Emphasis on Human Rights in the Region, Free of Geopolitics
‘I am pleased to see that the Nobel Peace Prize has been awarded to renowned human rights organisations and colleagues with whom I have worked and continue to work. The prize underscores the importance of both human rights and non-violent resistance while clearly demonstrating the understanding that this fight is significant in Eastern Europe,’ says Jurkonis.
Although this recognition should serve as an inspiration for other human rights defenders in Belarus and the region as a whole, the Nobel Prize Committee, according to Jurkonis, was obviously trying to steer clear of the current geopolitical context, awarding the prize to human rights defenders in Ukraine, Belarus, and Russia together.

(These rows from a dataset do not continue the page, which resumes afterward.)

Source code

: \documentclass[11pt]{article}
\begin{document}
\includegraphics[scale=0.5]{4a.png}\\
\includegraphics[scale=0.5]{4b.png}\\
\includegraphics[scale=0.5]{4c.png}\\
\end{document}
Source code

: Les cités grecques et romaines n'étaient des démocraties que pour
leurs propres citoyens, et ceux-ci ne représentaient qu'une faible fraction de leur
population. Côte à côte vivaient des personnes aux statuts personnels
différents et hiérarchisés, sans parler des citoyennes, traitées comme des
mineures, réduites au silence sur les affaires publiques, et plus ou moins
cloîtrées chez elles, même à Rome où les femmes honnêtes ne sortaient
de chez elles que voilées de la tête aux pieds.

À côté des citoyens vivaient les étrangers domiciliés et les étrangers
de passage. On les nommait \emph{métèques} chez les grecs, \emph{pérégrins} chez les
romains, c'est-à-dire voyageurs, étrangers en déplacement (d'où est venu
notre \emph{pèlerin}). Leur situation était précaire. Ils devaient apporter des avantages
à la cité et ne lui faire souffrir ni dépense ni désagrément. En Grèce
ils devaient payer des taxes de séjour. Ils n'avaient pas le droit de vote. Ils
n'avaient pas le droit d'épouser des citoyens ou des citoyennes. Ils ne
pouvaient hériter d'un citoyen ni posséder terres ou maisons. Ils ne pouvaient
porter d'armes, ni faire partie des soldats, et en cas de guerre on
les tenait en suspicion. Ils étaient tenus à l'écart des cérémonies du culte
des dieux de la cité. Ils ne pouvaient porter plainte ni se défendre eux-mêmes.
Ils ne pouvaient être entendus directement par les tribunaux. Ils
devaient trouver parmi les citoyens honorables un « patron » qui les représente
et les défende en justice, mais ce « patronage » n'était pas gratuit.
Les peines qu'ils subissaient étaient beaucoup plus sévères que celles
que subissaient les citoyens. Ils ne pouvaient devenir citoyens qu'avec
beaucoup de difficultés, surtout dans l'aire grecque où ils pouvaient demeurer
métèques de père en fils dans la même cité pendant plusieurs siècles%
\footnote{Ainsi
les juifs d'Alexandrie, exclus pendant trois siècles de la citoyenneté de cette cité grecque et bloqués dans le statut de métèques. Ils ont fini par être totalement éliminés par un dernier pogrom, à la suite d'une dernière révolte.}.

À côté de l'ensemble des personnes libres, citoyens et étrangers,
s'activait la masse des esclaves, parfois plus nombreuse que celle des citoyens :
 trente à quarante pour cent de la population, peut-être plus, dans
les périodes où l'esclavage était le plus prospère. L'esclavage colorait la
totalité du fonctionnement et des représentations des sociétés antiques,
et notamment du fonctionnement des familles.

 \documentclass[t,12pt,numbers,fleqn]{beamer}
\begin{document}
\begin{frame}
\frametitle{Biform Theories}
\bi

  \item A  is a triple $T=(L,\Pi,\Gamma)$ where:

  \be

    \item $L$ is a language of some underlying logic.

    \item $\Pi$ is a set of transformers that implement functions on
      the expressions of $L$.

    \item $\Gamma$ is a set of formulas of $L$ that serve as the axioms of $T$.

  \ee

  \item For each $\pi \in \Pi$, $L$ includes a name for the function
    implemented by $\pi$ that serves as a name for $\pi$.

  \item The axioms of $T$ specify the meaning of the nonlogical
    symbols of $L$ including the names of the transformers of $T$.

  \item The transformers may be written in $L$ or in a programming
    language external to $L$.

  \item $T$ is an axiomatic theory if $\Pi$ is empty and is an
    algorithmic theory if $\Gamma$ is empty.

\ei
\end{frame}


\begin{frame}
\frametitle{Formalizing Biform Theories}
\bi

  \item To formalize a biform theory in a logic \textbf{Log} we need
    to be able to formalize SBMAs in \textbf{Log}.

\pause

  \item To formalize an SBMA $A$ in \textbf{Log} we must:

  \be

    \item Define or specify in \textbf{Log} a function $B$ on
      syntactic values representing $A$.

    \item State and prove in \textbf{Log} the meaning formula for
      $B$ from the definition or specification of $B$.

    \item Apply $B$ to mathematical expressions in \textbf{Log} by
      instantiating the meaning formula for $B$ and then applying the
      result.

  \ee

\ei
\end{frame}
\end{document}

Bialiatski’s Multiple Accolades for Defending Human Rights
‘Equally, it seems the committee tried to avoid appearing overly political because early considerations mostly focused on names such as Volodymyr Zelensky, Sviatlana Tsikhanouskaya, and Alexei Navalny. The defenders of human rights have undoubtedly deserved their prize, but given all the nominees, it would seem that the committee consciously chose the more cautious option,’ says Jurkonis.
According to Jurkonis, Bialiatski is undoubtedly one of Belarus’s most-experienced human rights defenders and civil society leaders. Although best known as the face and director of the Viasna Human Rights Center (established in 1996), Bialiatski also rose to prominence as one of the initiators of the Belarusian pro-democratic movement in the mid-1980s.
Helping Families of Political Prisoners
Currently a political prisoner, he has been nominated for the Nobel Peace Prize on multiple occasions and received other prizes in the area of human rights. Bialiatski was arrested and imprisoned during the 2020 protests in Belarus, which broke out following the announcement of the Belarusian presidential election results.
The authoritarian leader Aleksandr Lukashenko had been declared the winner for his sixth consecutive term, having supposedly defeated the opposition leader Sviatlana Tsikhanouskaya.
‘In this context, it is worth remembering a fairly recent event, of 2011, when the data provided by Lithuania and Poland to the Belarusian government became a pretext for the court sentence against Bialiatski in his own country. The details of Bialiatski’s accounts were given to Minsk by Poland’s National Public Prosecutor's Office and Lithuania’s Ministry of Justice,’ says Jurkonis.
In November of the same year, Bialiatski was sentenced to nearly five years in prison for alleged tax evasion, treating the support gathered for families of political prisoners as his personal income. Vilnius and Warsaw later admitted this was a mistake and apologised to Bialiatski’s family.